This invention relates to a method and apparatus for processing digital signals and, more particularly, is directed to a method and apparatus for determining the correct state of a control signal contained in transmitted digital signals containing errors, especially digital signals which are recorded and reproduced with a digital video tape recorder.
Recently, digital techniques have been applied to the transmission and recording of video signals. In particular, a rotary head type video tape recorder (VTR) has been used to record pulse code modulated (PCM) video signals on a magnetic tape and, upon playback by the rotary head recorder, the video signals are pulse code demodulated to obtain an analog video signal. In such case, the digital video signals are generally grouped into blocks with each block containing a predetermined number of bits. Upon playback, each block of the reproduced digital video signals is processed as an entity.
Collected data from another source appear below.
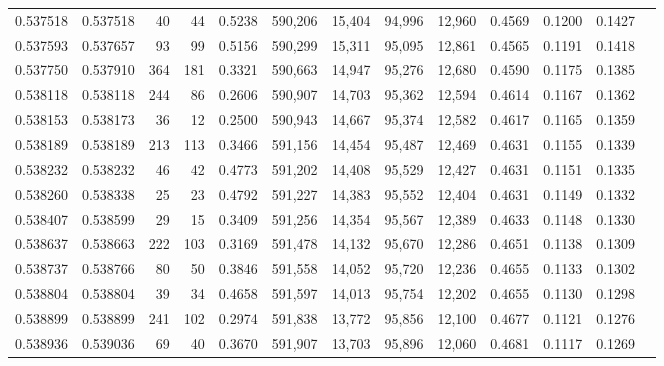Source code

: \begin{tabular}{rrrrrrrrrrrrr}
0.537518 & 0.537518 &    40 &    44 &                                     0.5238 & 590,206 &  15,404 &  94,996 &  12,960 & 0.4569 & 0.1200 & 0.1427 \\
0.537593 & 0.537657 &    93 &    99 &                                     0.5156 & 590,299 &  15,311 &  95,095 &  12,861 & 0.4565 & 0.1191 & 0.1418 \\
0.537750 & 0.537910 &   364 &   181 &                                     0.3321 & 590,663 &  14,947 &  95,276 &  12,680 & 0.4590 & 0.1175 & 0.1385 \\
0.538118 & 0.538118 &   244 &    86 &                                     0.2606 & 590,907 &  14,703 &  95,362 &  12,594 & 0.4614 & 0.1167 & 0.1362 \\
0.538153 & 0.538173 &    36 &    12 &                                     0.2500 & 590,943 &  14,667 &  95,374 &  12,582 & 0.4617 & 0.1165 & 0.1359 \\
0.538189 & 0.538189 &   213 &   113 &                                     0.3466 & 591,156 &  14,454 &  95,487 &  12,469 & 0.4631 & 0.1155 & 0.1339 \\
0.538232 & 0.538232 &    46 &    42 &                                     0.4773 & 591,202 &  14,408 &  95,529 &  12,427 & 0.4631 & 0.1151 & 0.1335 \\
0.538260 & 0.538338 &    25 &    23 &                                     0.4792 & 591,227 &  14,383 &  95,552 &  12,404 & 0.4631 & 0.1149 & 0.1332 \\
0.538407 & 0.538599 &    29 &    15 &                                     0.3409 & 591,256 &  14,354 &  95,567 &  12,389 & 0.4633 & 0.1148 & 0.1330 \\
0.538637 & 0.538663 &   222 &   103 &                                     0.3169 & 591,478 &  14,132 &  95,670 &  12,286 & 0.4651 & 0.1138 & 0.1309 \\
0.538737 & 0.538766 &    80 &    50 &                                     0.3846 & 591,558 &  14,052 &  95,720 &  12,236 & 0.4655 & 0.1133 & 0.1302 \\
0.538804 & 0.538804 &    39 &    34 &                                     0.4658 & 591,597 &  14,013 &  95,754 &  12,202 & 0.4655 & 0.1130 & 0.1298 \\
0.538899 & 0.538899 &   241 &   102 &                                     0.2974 & 591,838 &  13,772 &  95,856 &  12,100 & 0.4677 & 0.1121 & 0.1276 \\
0.538936 & 0.539036 &    69 &    40 &                                     0.3670 & 591,907 &  13,703 &  95,896 &  12,060 & 0.4681 & 0.1117 & 0.1269 \\

\end{tabular}
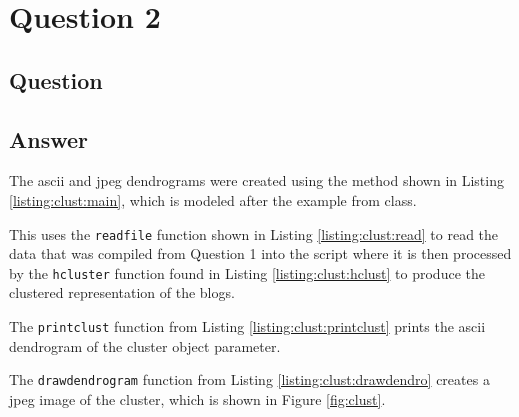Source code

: \section{Question 2}

\subsection{Question}


\subsection{Answer}
The ascii and jpeg dendrograms were created using the method shown in Listing \ref{listing:clust:main}, which is modeled after the example from class. 



This uses the {\tt readfile} function shown in Listing \ref{listing:clust:read} to read the data that was compiled from Question 1 into the script where it is then processed by the {\tt hcluster} function found in Listing \ref{listing:clust:hclust} to produce the clustered representation of the blogs.





The {\tt printclust} function from Listing \ref{listing:clust:printclust} prints the ascii dendrogram of the cluster object parameter.



The {\tt drawdendrogram} function from Listing \ref{listing:clust:drawdendro} creates a jpeg image of the cluster, which is shown in Figure \ref{fig:clust}.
However, when a PCM-encoded video signal is recorded and subsequently reproduced, there is the possibility that the reproduced video signals may contain random errors caused by various types of noise, such as head noise, tape noise, and amplifier noise, and may also contain burst errors (signal dropout) resulting from dust, fingerprints, or flaws on the tape surface. It should be appreciated, of course, that such errors may seriously deteriorate the quality of the resulting video picture. In order to minimize this problem, error correction codes have been used in encoding the PCM signals prior to recording on the tape. For example, parity words may be added every predetermined number of blocks of video data and such parity words are then used during the playback process in an error detection operation. By using such error correction codes, erroneous PCM signals may be corrected or compensated so as to avoid the aforementioned deterioration in video playback. It should be appreciated that the more error correction code words that are used, the more accurate is the error detection/correction operation. However, it is also desirable, in achieving such error correction, to reduce the "overhead", or redundancy by keeping the number of error correction bits as small as possible so as to maximize the area of tape that can be used for recording of data.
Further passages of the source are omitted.